Mark Cuban, the calm, cool and collected owner of the Dallas Mavericks, wants to "fix" the college BCS situation. Which got the MMQ to thinking which is always a dangerous thing. I penned just a week ago that we would never, ever see a college playoff if it were left up to the devices of the Conference Commissioners and Universities. However, this definitely puts new life into the idea.
Check out this article which is only one of many that have been penned on the subject of Mark's latest desire.
Interestingly, Mark is taking the approach that this will, "Require a lot of Capital", of which he himself stated he has almost unlimited resources. Which, translated into terms you and I can understand, means "bottomless wallet of cash". Mark suggested starting with around $500Million in order to get the effort rolling.
Folks, and I mean this in all seriousness, if Mark Cuban is going to offer to throw $500,000,000 (did you hear that collective, "Woah" from all the university presidents and AD's around the country?) at a Division 1 Playoff with 16 teams and that all Division 1 schools will get some sort of cut, you can bet that he's going to make a whole lot of people listen. Sure, there will be opposition because the commissioners will want to protect the bowls and the bowls will want to protect the rivalries and relationships that have been established over time.
But on a side note, Let's take a brief look at that this year, shall we?
Rose Bowl - sold out it's ticket allotment. It is the Rose, after all.
Sugar - Getting close to selling out.
Orange - Not even close... (Remember? This is Stanford and Va Tech. One team is 3,000 miles away and the other team's fans are pissed they are not in the National Title game.)
Fiesta - Worse than the Orange. (I talked about this, too. UConn fans are 3,000 miles away - all 43 of them - and Oklahoma fans have had more then their fill of the Fiesta.)
So, of those "relationships" and conference tie ins, I would say that the Big 12 is kind of in the, "Eh, whatever" mode when it comes to the Fiesta. The Orange recently has been stuck with some duds and are the Defacto ACC destination, not something that I'm sure they are all that thrilled with. Although it did manage the JoePa - Bobby Bowden showdown recently. So, if you asked these two bowls if they'd rather host a semi-final play0ff game on the same date, January 1st, that they are hosting these to match-ups, my guess is the response would be a resounding yes! The Rose is different, and everyone seems to know it, but can't explain exactly why. I guess it has something to do with those flowers...
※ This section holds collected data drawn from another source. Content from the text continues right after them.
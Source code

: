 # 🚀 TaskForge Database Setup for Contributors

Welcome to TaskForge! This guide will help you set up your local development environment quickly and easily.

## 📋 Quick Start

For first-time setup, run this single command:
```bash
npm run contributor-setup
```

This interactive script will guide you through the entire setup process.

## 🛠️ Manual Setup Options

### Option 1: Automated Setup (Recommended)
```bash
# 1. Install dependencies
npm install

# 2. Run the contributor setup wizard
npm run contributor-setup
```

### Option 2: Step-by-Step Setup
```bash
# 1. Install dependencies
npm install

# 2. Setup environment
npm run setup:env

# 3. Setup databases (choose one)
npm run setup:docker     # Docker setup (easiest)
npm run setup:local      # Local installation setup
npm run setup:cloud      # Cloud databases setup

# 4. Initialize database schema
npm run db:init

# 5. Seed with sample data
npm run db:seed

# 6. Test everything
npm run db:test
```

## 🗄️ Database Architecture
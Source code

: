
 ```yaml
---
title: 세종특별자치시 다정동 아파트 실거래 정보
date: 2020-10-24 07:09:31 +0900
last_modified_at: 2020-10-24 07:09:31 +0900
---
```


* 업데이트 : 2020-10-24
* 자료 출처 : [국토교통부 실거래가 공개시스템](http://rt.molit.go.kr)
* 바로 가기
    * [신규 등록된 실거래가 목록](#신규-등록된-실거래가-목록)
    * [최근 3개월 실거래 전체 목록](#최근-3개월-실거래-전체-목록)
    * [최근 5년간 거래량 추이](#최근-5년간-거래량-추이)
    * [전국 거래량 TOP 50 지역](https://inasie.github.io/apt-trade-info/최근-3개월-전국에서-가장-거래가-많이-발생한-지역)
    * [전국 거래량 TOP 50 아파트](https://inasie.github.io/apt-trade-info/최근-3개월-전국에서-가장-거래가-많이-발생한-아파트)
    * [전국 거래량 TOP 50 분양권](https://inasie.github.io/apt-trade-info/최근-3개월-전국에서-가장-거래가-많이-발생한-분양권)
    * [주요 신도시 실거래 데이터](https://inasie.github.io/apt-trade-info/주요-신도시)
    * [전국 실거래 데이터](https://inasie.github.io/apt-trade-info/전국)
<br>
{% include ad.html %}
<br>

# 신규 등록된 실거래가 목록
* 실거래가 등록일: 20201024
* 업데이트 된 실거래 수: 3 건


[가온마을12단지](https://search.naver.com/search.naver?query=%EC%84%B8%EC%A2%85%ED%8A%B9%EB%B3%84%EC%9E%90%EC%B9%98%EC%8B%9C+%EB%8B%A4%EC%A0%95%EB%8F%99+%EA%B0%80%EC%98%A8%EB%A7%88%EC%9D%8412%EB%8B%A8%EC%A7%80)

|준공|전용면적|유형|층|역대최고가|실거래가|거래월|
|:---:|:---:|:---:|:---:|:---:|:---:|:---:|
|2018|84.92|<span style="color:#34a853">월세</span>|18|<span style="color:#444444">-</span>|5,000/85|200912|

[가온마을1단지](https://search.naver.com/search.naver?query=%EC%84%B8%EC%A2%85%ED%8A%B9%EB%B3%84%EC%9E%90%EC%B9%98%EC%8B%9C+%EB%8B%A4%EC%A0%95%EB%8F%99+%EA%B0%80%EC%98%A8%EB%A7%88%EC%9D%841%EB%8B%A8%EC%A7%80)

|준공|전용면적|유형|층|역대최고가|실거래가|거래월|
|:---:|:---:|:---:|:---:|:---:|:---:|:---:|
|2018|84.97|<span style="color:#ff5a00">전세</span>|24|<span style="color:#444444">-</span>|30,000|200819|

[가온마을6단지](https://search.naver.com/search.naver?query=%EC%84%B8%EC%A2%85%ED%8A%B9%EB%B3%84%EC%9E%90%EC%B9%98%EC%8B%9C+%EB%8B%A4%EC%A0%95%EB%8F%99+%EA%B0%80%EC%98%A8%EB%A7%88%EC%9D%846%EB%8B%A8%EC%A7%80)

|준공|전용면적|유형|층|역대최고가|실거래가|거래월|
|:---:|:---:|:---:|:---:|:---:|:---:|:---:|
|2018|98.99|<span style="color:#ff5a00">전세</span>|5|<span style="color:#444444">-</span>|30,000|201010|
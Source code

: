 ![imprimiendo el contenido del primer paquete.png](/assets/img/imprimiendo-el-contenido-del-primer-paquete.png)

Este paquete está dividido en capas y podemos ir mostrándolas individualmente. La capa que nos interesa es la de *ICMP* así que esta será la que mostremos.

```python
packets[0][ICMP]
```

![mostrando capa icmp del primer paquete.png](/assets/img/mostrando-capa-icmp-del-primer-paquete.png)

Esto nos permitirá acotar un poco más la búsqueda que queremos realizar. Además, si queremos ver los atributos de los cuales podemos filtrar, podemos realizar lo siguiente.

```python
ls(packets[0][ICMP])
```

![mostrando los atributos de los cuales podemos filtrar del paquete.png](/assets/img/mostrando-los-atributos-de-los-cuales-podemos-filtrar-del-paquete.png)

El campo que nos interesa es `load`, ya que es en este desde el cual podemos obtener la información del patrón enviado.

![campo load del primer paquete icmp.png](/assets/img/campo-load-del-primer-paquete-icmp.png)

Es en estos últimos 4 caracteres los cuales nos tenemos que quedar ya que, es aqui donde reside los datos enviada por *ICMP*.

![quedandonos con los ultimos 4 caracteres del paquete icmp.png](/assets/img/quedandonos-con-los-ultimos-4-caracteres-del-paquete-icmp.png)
Anyway, back to the point: If these major bowls start having difficulty filling the seats, and more importantly, "putting heads in beds" at their respective locations, well, you can bet that there will be an abrupt renogotiation as to how much anyone is going to get paid from future BCS match-ups. The sponsor of the Orange and Sugar (Fed Ex and Nokia) pulled out because they were losing money - BIG MONEY. It won't take long, relatively, for these, pardon the expression, "Turdy" match-ups to kill fan interest and Mark Cuban's offer will start looking better and better all the time.
After all, the only bowl anyone really "wants" to see is the National Title Game. I mean, I'll tune in for the other games, but I will be able to easily walk away and do something better with my time if the urge strikes me. Even that Michigan match-up will be something I can easily walk away from. Who cares, really, if they beat MSU? However, if you had 8 games starting say, this weekend between 16 teams, then they also played 4 games on Sunday or Monday after Christmas followed by two games on New Year's and a National Title game on January 10th (Same bat time, same bat channel), I'm betting you'd find that a whole lot more people would be tuning in - AND GOING TO THOSE VENUES!
And if Cuban can somehow pull this whole thing off, as guys with lots of money, time and resources have been known to do, well, look out. Cuban just might be the guy that could de-rail the whole bowl train and lead the D1 football world into something entirely new and different.